Saved entries
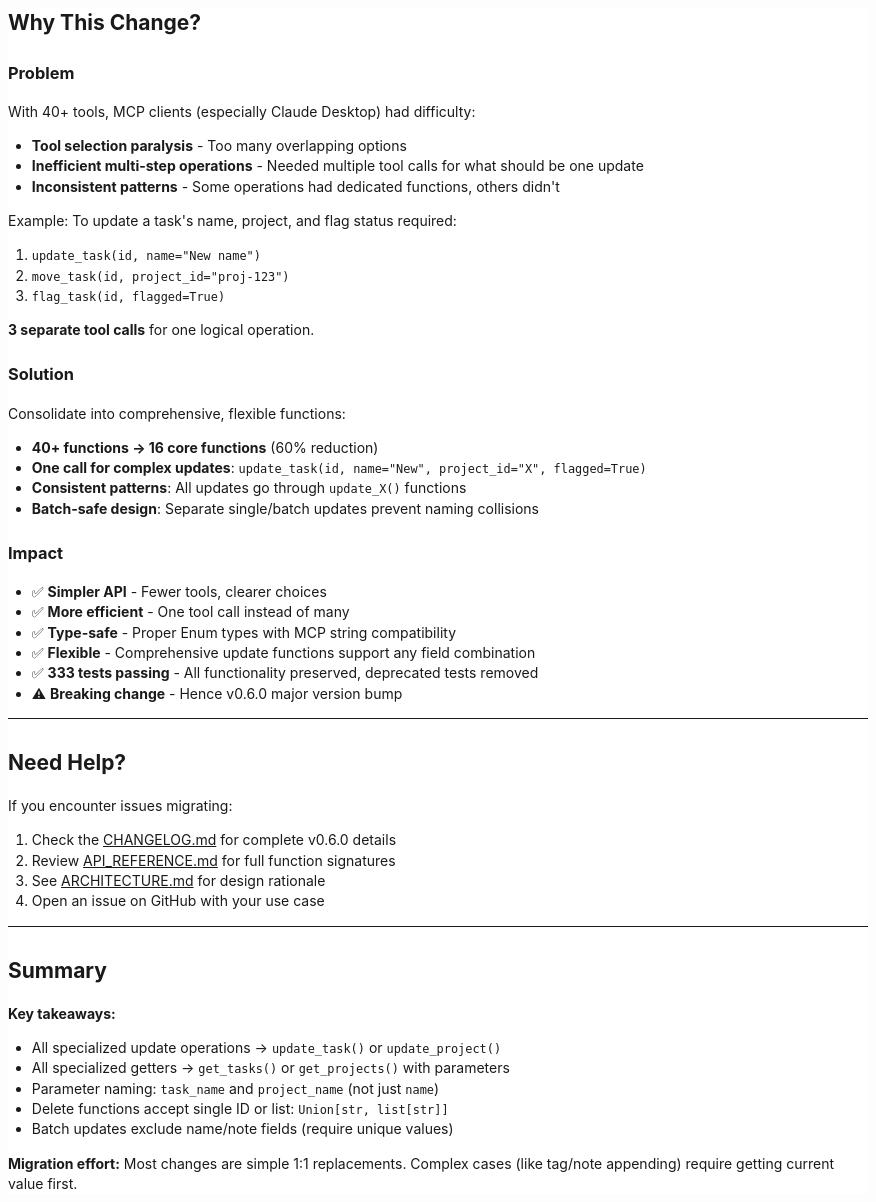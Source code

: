 
## Why This Change?

### Problem

With 40+ tools, MCP clients (especially Claude Desktop) had difficulty:
- **Tool selection paralysis** - Too many overlapping options
- **Inefficient multi-step operations** - Needed multiple tool calls for what should be one update
- **Inconsistent patterns** - Some operations had dedicated functions, others didn't

Example: To update a task's name, project, and flag status required:
1. `update_task(id, name="New name")`
2. `move_task(id, project_id="proj-123")`
3. `flag_task(id, flagged=True)`

**3 separate tool calls** for one logical operation.

### Solution

Consolidate into comprehensive, flexible functions:
- **40+ functions → 16 core functions** (60% reduction)
- **One call for complex updates**: `update_task(id, name="New", project_id="X", flagged=True)`
- **Consistent patterns**: All updates go through `update_X()` functions
- **Batch-safe design**: Separate single/batch updates prevent naming collisions

### Impact

- ✅ **Simpler API** - Fewer tools, clearer choices
- ✅ **More efficient** - One tool call instead of many
- ✅ **Type-safe** - Proper Enum types with MCP string compatibility
- ✅ **Flexible** - Comprehensive update functions support any field combination
- ✅ **333 tests passing** - All functionality preserved, deprecated tests removed
- ⚠️ **Breaking change** - Hence v0.6.0 major version bump

---

## Need Help?

If you encounter issues migrating:

1. Check the [CHANGELOG.md](../../CHANGELOG.md) for complete v0.6.0 details
2. Review [API_REFERENCE.md](../reference/API_REFERENCE.md) for full function signatures
3. See [ARCHITECTURE.md](../reference/ARCHITECTURE.md) for design rationale
4. Open an issue on GitHub with your use case

---

## Summary

**Key takeaways:**
- All specialized update operations → `update_task()` or `update_project()`
- All specialized getters → `get_tasks()` or `get_projects()` with parameters
- Parameter naming: `task_name` and `project_name` (not just `name`)
- Delete functions accept single ID or list: `Union[str, list[str]]`
- Batch updates exclude name/note fields (require unique values)

**Migration effort:** Most changes are simple 1:1 replacements. Complex cases (like tag/note appending) require getting current value first.
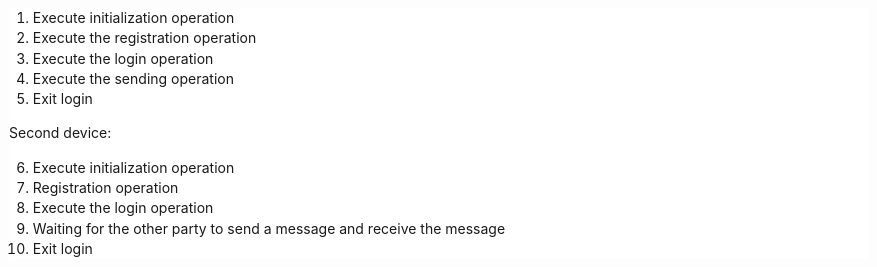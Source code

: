 1. Execute initialization operation
2. Execute the registration operation
3. Execute the login operation
4. Execute the sending operation
5. Exit login

Second device:

6. Execute initialization operation
7. Registration operation
8. Execute the login operation
9. Waiting for the other party to send a message and receive the message
10. Exit login
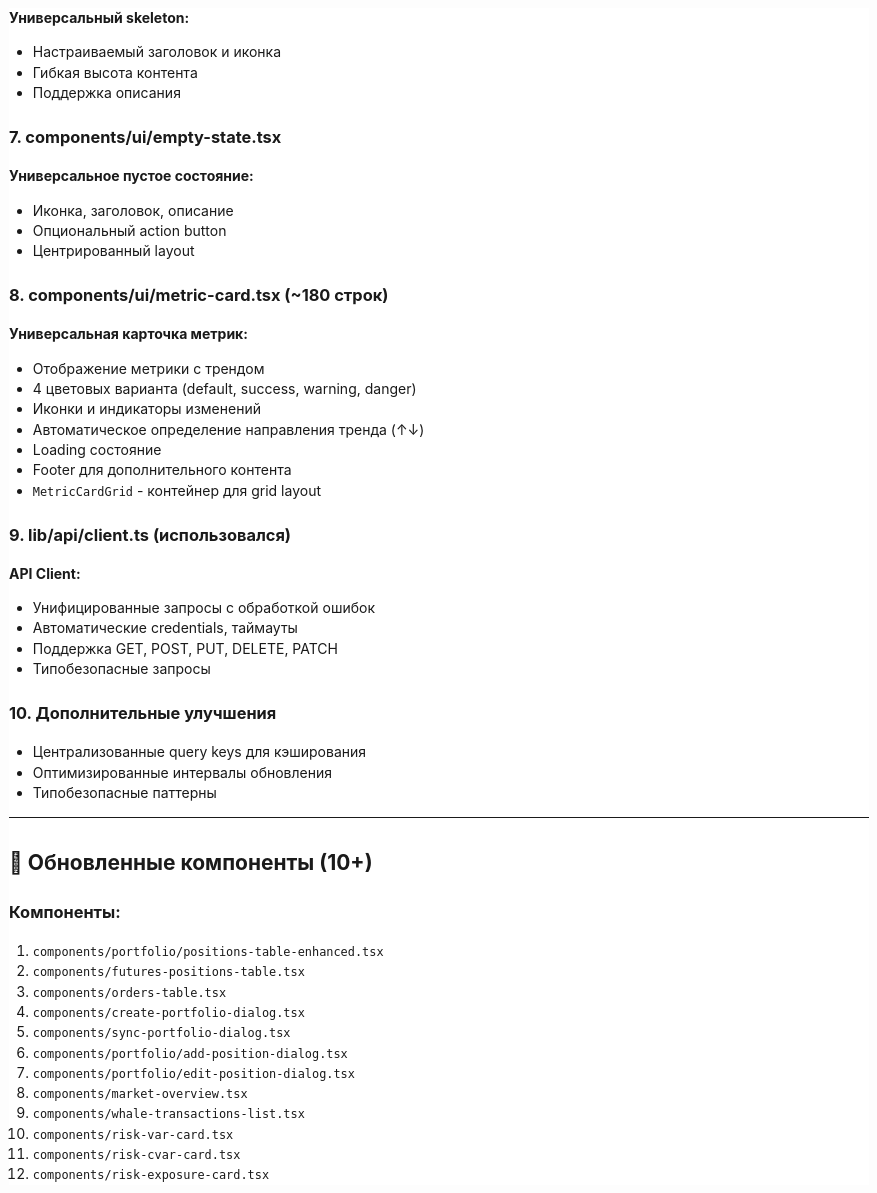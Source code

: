 **Универсальный skeleton:**

- Настраиваемый заголовок и иконка
- Гибкая высота контента
- Поддержка описания

### 7. components/ui/empty-state.tsx

**Универсальное пустое состояние:**

- Иконка, заголовок, описание
- Опциональный action button
- Центрированный layout

### 8. components/ui/metric-card.tsx (~180 строк)

**Универсальная карточка метрик:**

- Отображение метрики с трендом
- 4 цветовых варианта (default, success, warning, danger)
- Иконки и индикаторы изменений
- Автоматическое определение направления тренда (↑↓)
- Loading состояние
- Footer для дополнительного контента
- `MetricCardGrid` - контейнер для grid layout

### 9. lib/api/client.ts (использовался)

**API Client:**

- Унифицированные запросы с обработкой ошибок
- Автоматические credentials, таймауты
- Поддержка GET, POST, PUT, DELETE, PATCH
- Типобезопасные запросы

### 10. Дополнительные улучшения

- Централизованные query keys для кэширования
- Оптимизированные интервалы обновления
- Типобезопасные паттерны

---

## 🎯 Обновленные компоненты (10+)

### Компоненты:

1. `components/portfolio/positions-table-enhanced.tsx`
2. `components/futures-positions-table.tsx`
3. `components/orders-table.tsx`
4. `components/create-portfolio-dialog.tsx`
5. `components/sync-portfolio-dialog.tsx`
6. `components/portfolio/add-position-dialog.tsx`
7. `components/portfolio/edit-position-dialog.tsx`
8. `components/market-overview.tsx`
9. `components/whale-transactions-list.tsx`
10. `components/risk-var-card.tsx`
11. `components/risk-cvar-card.tsx`
12. `components/risk-exposure-card.tsx`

## WORK ITEM
This exercise asks for an exact copy of the lines from the first one in the data through the line that contains "If you encounter", pictures excluded.

## RESPONSE TO THIS TASK
Source code

: 
## Why This Change?

### Problem

With 40+ tools, MCP clients (especially Claude Desktop) had difficulty:
- **Tool selection paralysis** - Too many overlapping options
- **Inefficient multi-step operations** - Needed multiple tool calls for what should be one update
- **Inconsistent patterns** - Some operations had dedicated functions, others didn't

Example: To update a task's name, project, and flag status required:
1. `update_task(id, name="New name")`
2. `move_task(id, project_id="proj-123")`
3. `flag_task(id, flagged=True)`

**3 separate tool calls** for one logical operation.

### Solution

Consolidate into comprehensive, flexible functions:
- **40+ functions → 16 core functions** (60% reduction)
- **One call for complex updates**: `update_task(id, name="New", project_id="X", flagged=True)`
- **Consistent patterns**: All updates go through `update_X()` functions
- **Batch-safe design**: Separate single/batch updates prevent naming collisions

### Impact

- ✅ **Simpler API** - Fewer tools, clearer choices
- ✅ **More efficient** - One tool call instead of many
- ✅ **Type-safe** - Proper Enum types with MCP string compatibility
- ✅ **Flexible** - Comprehensive update functions support any field combination
- ✅ **333 tests passing** - All functionality preserved, deprecated tests removed
- ⚠️ **Breaking change** - Hence v0.6.0 major version bump

---

## Need Help?

If you encounter issues migrating:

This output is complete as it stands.